Who Should Use This Calculator?
- Bodybuilders and physique athletes tracking lean mass during bulk/cut cycles
- Strength trainees who want a height-adjusted muscularity score beyond BMI
- Anyone recomping—pair with our Body Recomposition Calculator
- Fitness enthusiasts curious how their lean mass compares to reference ranges
How to Track FFMI Over Time
- Baseline: Calculate FFMI at the start of a bulk, cut, or recomposition block—ideally with measured body fat % for accuracy.
- Same method each time: Use the same scale, time of day, and LBM method (Boer vs body fat %) so trends are comparable.
- Re-test every 8–12 weeks: Lean mass changes slowly; weekly swings often reflect water and glycogen, not true muscle gain.
- Watch normalized FFMI: Compare the height-adjusted score—not raw FFMI—when tracking progress or comparing to reference tables.
- Cross-check: Pair FFMI trends with strength gains, waist measurements, progress photos, and body fat % for validation.
- Export PDFs: Save reports from this calculator to compare category, norm table position, and formula results across check-ins.
FFMI Worked Example
A male weighing 80 kg at 180 cm (1.80 m) with 15% body fat:
- LBM = 80 × (1 − 0.15) = 68 kg
- Raw FFMI = 68 ÷ 1.80² = 68 ÷ 3.24 ≈ 21.0
- Normalized FFMI = 21.0 + 6.1 × (1.80 − 1.80) = 21.0 (no height adjustment at exactly 1.80 m)

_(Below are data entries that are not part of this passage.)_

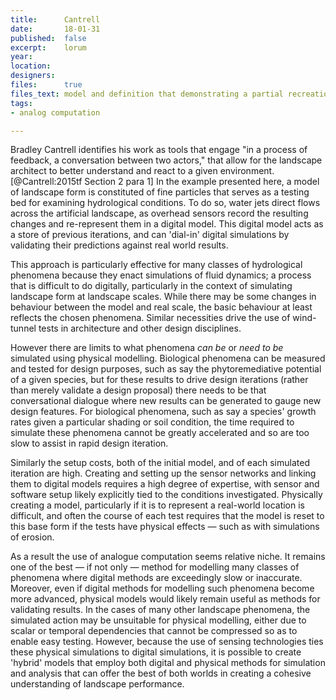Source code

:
 ```yaml
---
title:      Cantrell
date:       18-01-31
published:  false
excerpt:    lorum
year:
location:
designers:
files:      true
files_text: model and definition that demonstrating a partial recreation of this project
tags:
- analog computation

---
```


<!-- TODO: nail down which project to show/discuss  -->

Bradley Cantrell identifies his work as tools that engage "in a process of feedback, a conversation between two actors," that allow for the landscape architect to better understand and react to a given environment.[@Cantrell:2015tf  Section 2 para 1] In the example presented here, a model of landscape form is constituted of fine particles that serves as a testing bed for examining hydrological conditions. To do so, water jets direct flows across the artificial landscape, as overhead sensors record the resulting changes and re-represent them in a digital model. This digital model acts as a store of previous iterations, and can 'dial-in' digital simulations by validating their predictions against real world results.

<!-- TODO: actual details of what Brad is doing -->

This approach is particularly effective for many classes of hydrological phenomena because they enact simulations of fluid dynamics; a process that is difficult to do digitally, particularly in the context of simulating landscape form at landscape scales. While there may be some changes in behaviour between the model and real scale, the basic behaviour at least reflects the chosen phenomena. Similar necessities drive the use of wind-tunnel tests in architecture and other design disciplines.

However there are limits to what phenomena *can be* or *need to be* simulated using physical modelling. Biological phenomena can be measured and tested for design purposes, such as say the phytoremediative potential of a given species, but for these results to drive design iterations (rather than merely validate a design proposal) there needs to be that conversational dialogue where new results can be generated to gauge new design features. For biological phenomena, such as say a species' growth rates given a particular shading or soil condition, the time required to simulate these phenomena cannot be greatly accelerated and so are too slow to assist in rapid design iteration.

Similarly the setup costs, both of the initial model, and of each simulated iteration are high. Creating and setting up the sensor networks and linking them to digital models requires a high degree of expertise, with sensor and software setup likely explicitly tied to the conditions investigated. Physically creating a model, particularly if it is to represent a real-world location is difficult, and often the course of each test requires that the model is reset to this base form if the tests have physical effects — such as with simulations of erosion.

<!-- TODO figure out what this means: These manual setup factors preclude auto-catalytic loops in optimisation. -->

As a result the use of analogue computation seems relative niche. It remains one of the best — if not only — method for modelling many classes of phenomena where digital methods are exceedingly slow or inaccurate. Moreover, even if digital methods for modelling such phenomena become more advanced, physical models would likely remain useful as methods for validating results. In the cases of many other landscape phenomena, the simulated action may be unsuitable for physical modelling, either due to scalar or temporal dependencies that cannot be compressed so as to enable easy testing. However, because the use of sensing technologies ties these physical simulations to digital simulations, it is possible to create 'hybrid' models that employ both digital and physical methods for simulation and analysis that can offer the best of both worlds in creating a cohesive understanding of landscape performance.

- Category: Above Average (men: 20–21.9)
At 175 cm (1.75 m) with the same LBM, raw FFMI would be ~22.2 but normalized FFMI adjusts to ~21.3—showing why height correction matters when comparing people of different statures.
FFMI vs Other Body Composition Metrics
FFMI works best alongside—not instead of—other composition tools:
| Metric | What it measures | FFMI relation |
|---|---|---|
| BMI | Total weight ÷ height² | Cannot separate muscle from fat; FFMI adds lean-mass context |
| Body fat % | Proportion of weight as fat | Enter BF% here for direct LBM and more accurate FFMI |
| LBM (lean mass) | Fat-free tissue in kg | FFMI is LBM scaled to height—same input, different presentation |
| Waist / WHR | Central fat distribution | FFMI does not show where fat is stored—use waist tools for that |
| 1RM / push-up test | Functional strength & endurance | High FFMI does not guarantee performance—test strength separately |
Tips to Improve Your FFMI Safely
- Resistance training: 3–4 sessions per week with progressive overload on compound lifts (squat, deadlift, press, rows).

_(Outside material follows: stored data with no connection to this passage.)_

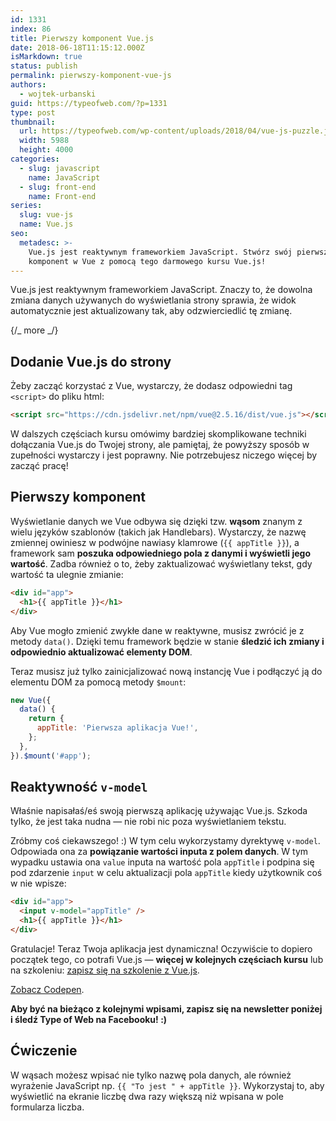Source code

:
 ```yaml
---
id: 1331
index: 86
title: Pierwszy komponent Vue.js
date: 2018-06-18T11:15:12.000Z
isMarkdown: true
status: publish
permalink: pierwszy-komponent-vue-js
authors:
  - wojtek-urbanski
guid: https://typeofweb.com/?p=1331
type: post
thumbnail:
  url: https://typeofweb.com/wp-content/uploads/2018/04/vue-js-puzzle.jpg
  width: 5988
  height: 4000
categories:
  - slug: javascript
    name: JavaScript
  - slug: front-end
    name: Front-end
series:
  slug: vue-js
  name: Vue.js
seo:
  metadesc: >-
    Vue.js jest reaktywnym frameworkiem JavaScript. Stwórz swój pierwszy
    komponent w Vue z pomocą tego darmowego kursu Vue.js!
---
```


Vue.js jest reaktywnym frameworkiem JavaScript. Znaczy to, że dowolna zmiana danych używanych do wyświetlania strony sprawia, że widok automatycznie jest aktualizowany tak, aby odzwierciedlić tę zmianę.

{/_ more _/}

## Dodanie Vue.js do strony

Żeby zacząć korzystać z Vue, wystarczy, że dodasz odpowiedni tag `<script>` do pliku html:

```html
<script src="https://cdn.jsdelivr.net/npm/vue@2.5.16/dist/vue.js"></script>
```

W dalszych częściach kursu omówimy bardziej skomplikowane techniki dołączania Vue.js do Twojej strony, ale pamiętaj, że powyższy sposób w zupełności wystarczy i jest poprawny. Nie potrzebujesz niczego więcej by zacząć pracę!

## Pierwszy komponent

Wyświetlanie danych we Vue odbywa się dzięki tzw. **wąsom** znanym z wielu języków szablonów (takich jak Handlebars). Wystarczy, że nazwę zmiennej owiniesz w podwójne nawiasy klamrowe (`{{ appTitle }}`), a framework sam **poszuka odpowiedniego pola z danymi i wyświetli jego wartość**. Zadba również o to, żeby zaktualizować wyświetlany tekst, gdy wartość ta ulegnie zmianie:

```html
<div id="app">
  <h1>{{ appTitle }}</h1>
</div>
```

Aby Vue mogło zmienić zwykłe dane w reaktywne, musisz zwrócić je z metody `data()`. Dzięki temu framework będzie w stanie **śledzić ich zmiany i odpowiednio aktualizować elementy DOM**.

Teraz musisz już tylko zainicjalizować nową instancję Vue i podłączyć ją do elementu DOM za pomocą metody `$mount`:

```javascript
new Vue({
  data() {
    return {
      appTitle: 'Pierwsza aplikacja Vue!',
    };
  },
}).$mount('#app');
```

## Reaktywność `v-model`

Właśnie napisałaś/eś swoją pierwszą aplikację używając Vue.js. Szkoda tylko, że jest taka nudna — nie robi nic poza wyświetlaniem tekstu.

Zróbmy coś ciekawszego! :) W tym celu wykorzystamy dyrektywę `v-model`. Odpowiada ona za **powiązanie wartości inputa z polem danych**. W tym wypadku ustawia ona `value` inputa na wartość pola `appTitle` i podpina się pod zdarzenie `input` w celu aktualizacji pola `appTitle` kiedy użytkownik coś w nie wpisze:

```html
<div id="app">
  <input v-model="appTitle" />
  <h1>{{ appTitle }}</h1>
</div>
```

Gratulacje! Teraz Twoja aplikacja jest dynamiczna! Oczywiście to dopiero początek tego, co potrafi Vue.js — **więcej w kolejnych częściach kursu** lub na szkoleniu: <a href="https://szkolenia.typeofweb.com/" target="_blank">zapisz się na szkolenie z Vue.js</a>.

<CodepenWidget height="400" themeId="0" slugHash="RMJPoK" defaultTab="html,result" user="wojtiku" embedVersion="2">
<a href="http://codepen.io/wojtiku/pen/RMJPoK/">Zobacz Codepen</a>.
</CodepenWidget>

**Aby być na bieżąco z kolejnymi wpisami, zapisz się na newsletter poniżej i śledź Type of Web na Facebooku! :)**

<NewsletterForm />
<FacebookPageWidget />

## Ćwiczenie

W wąsach możesz wpisać nie tylko nazwę pola danych, ale również wyrażenie JavaScript np. `{{ "To jest " + appTitle }}`. Wykorzystaj to, aby wyświetlić na ekranie liczbę dwa razy większą niż wpisana w pole formularza liczba.
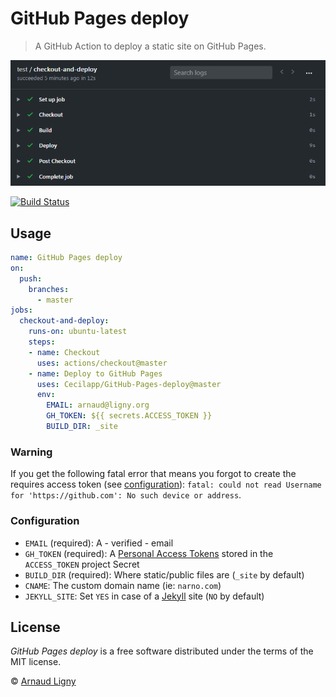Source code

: # GitHub Pages deploy

> A GitHub Action to deploy a static site on GitHub Pages.

![Deploy to GitHub Pages](GitHub-Pages-deploy.png)

[![Build Status](https://img.shields.io/endpoint.svg?url=https%3A%2F%2Factions-badge.atrox.dev%2FCecilapp%2FGitHub-Pages-deploy%2Fbadge&style=flat)](https://actions-badge.atrox.dev/Cecilapp/GitHub-Pages-deploy/goto)

## Usage

```yml
name: GitHub Pages deploy
on:
  push:
    branches:
      - master
jobs:
  checkout-and-deploy:
    runs-on: ubuntu-latest
    steps:
    - name: Checkout
      uses: actions/checkout@master
    - name: Deploy to GitHub Pages
      uses: Cecilapp/GitHub-Pages-deploy@master
      env:
        EMAIL: arnaud@ligny.org
        GH_TOKEN: ${{ secrets.ACCESS_TOKEN }}
        BUILD_DIR: _site
```

### Warning

If you get the following fatal error that means you forgot to create the requires access token (see [configuration](#configuration)): `fatal: could not read Username for 'https://github.com': No such device or address`.

### Configuration

- `EMAIL` (required): A - verified - email
- `GH_TOKEN` (required): A [Personal Access Tokens](https://github.com/settings/tokens) stored in the `ACCESS_TOKEN` project Secret
- `BUILD_DIR` (required): Where static/public files are (`_site` by default)
- `CNAME`: The custom domain name (ie: `narno.com`)
- `JEKYLL_SITE`: Set `YES` in case of a [Jekyll](https://jekyllrb.com) site (`NO` by default)

## License

_GitHub Pages deploy_ is a free software distributed under the terms of the MIT license.

© [Arnaud Ligny](https://arnaudligny.fr)
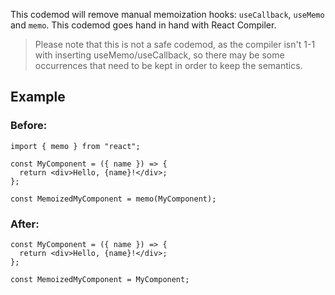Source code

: This codemod will remove manual memoization hooks: `useCallback`, `useMemo` and `memo`. This codemod goes hand in hand with React Compiler.

> Please note that this is not a safe codemod, as the compiler isn't 1-1 with inserting useMemo/useCallback, so there may be some occurrences that need to be kept in order to keep the semantics.

## Example

### Before:

```tsx
import { memo } from "react";

const MyComponent = ({ name }) => {
  return <div>Hello, {name}!</div>;
};

const MemoizedMyComponent = memo(MyComponent);
```

### After:

```tsx
const MyComponent = ({ name }) => {
  return <div>Hello, {name}!</div>;
};

const MemoizedMyComponent = MyComponent;
```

- Protein: Aim for 1.6–2.2 g per kg of lean body mass daily during muscle-building phases.
- Calorie surplus (bulk): A modest 200–400 kcal/day surplus limits fat gain while supporting lean tissue growth.
- Sleep & recovery: 7–9 hours of sleep and deload weeks support muscle repair—FFMI will not rise without adequate recovery.
- Patience: Natural lean-mass gains are typically 0.25–0.5 kg per month for trained adults—expect slow FFMI movement, not weekly jumps.